Some time ago, I have reached out to the primary investigator of strange disappearances, David Paulides, who put together the profile and list of cases that qualify as conventionally unexplainable. I asked him whether he put the Missing 411 data into some kind of spreadsheet, so that it can be properly scientifically analyzed. Unfortunately, I didn’t get a response.

It is unfortunate because statistical analysis is the only method that we have through which we can begin to determine which of the profile points look only like coincidental correlations, and which profile points look like genuine anomalies pointing to something truly odd happening.

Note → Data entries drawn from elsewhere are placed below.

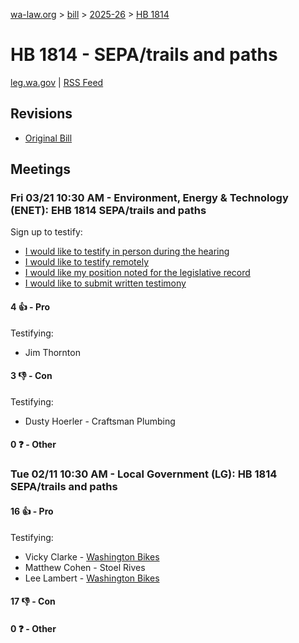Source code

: [wa-law.org](/) > [bill](/bill/) > [2025-26](/bill/2025-26/) > [HB 1814](/bill/2025-26/hb/1814/)

# HB 1814 - SEPA/trails and paths
[leg.wa.gov](https://app.leg.wa.gov/billsummary?BillNumber=1814&Year=2025&Initiative=false) | [RSS Feed](./rss.xml)

## Revisions
* [Original Bill](1/)

## Meetings
### Fri 03/21 10:30 AM - Environment, Energy & Technology (ENET): EHB 1814 SEPA/trails and paths
Sign up to testify:
* [I would like to testify in person during the hearing](https://app.leg.wa.gov/csi/Testifier/Add?chamber=House&mId=33086&aId=165886&caId=26565&tId=1)
* [I would like to testify remotely](https://app.leg.wa.gov/csi/Testifier/Add?chamber=House&mId=33086&aId=165886&caId=26565&tId=2)
* [I would like my position noted for the legislative record](https://app.leg.wa.gov/csi/Testifier/Add?chamber=House&mId=33086&aId=165886&caId=26565&tId=3)
* [I would like to submit written testimony](https://app.leg.wa.gov/csi/Testifier/Add?chamber=House&mId=33086&aId=165886&caId=26565&tId=4)

#### 4 👍 - Pro
Testifying:
* Jim Thornton

#### 3 👎 - Con
Testifying:
* Dusty Hoerler - Craftsman Plumbing

#### 0 ❓ - Other

### Tue 02/11 10:30 AM - Local Government (LG): HB 1814 SEPA/trails and paths
#### 16 👍 - Pro
Testifying:
* Vicky Clarke - [Washington Bikes](/org/washington_bikes/)
* Matthew Cohen - Stoel Rives
* Lee Lambert - [Washington Bikes](/org/washington_bikes/)

#### 17 👎 - Con

#### 0 ❓ - Other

I resigned myself to having to do the work of assembling the sample myself, assuming I would find time for it, but then something fun happened.

As my most read article on Medium so far with over 60,000 views is about this very topic, I get someone writing to me about it every once in a while. Usually, it’s people sharing their personal accounts or theories with me. Which is nice, and I hope people will keep doing it, but more accounts and theories can only get us so far. Then I was contacted by Gary Koehler.

As it turns out, Gary already did the work. He assembled a sample of 1,127 victims from the first 7 Paulides’s Missing 411 books. He also did a preliminary descriptive analysis of the data, looking for basic patterns. He shared both with me and gave me permission to use the data and his analysis as I see fit. I decided to start by sharing my first impressions here.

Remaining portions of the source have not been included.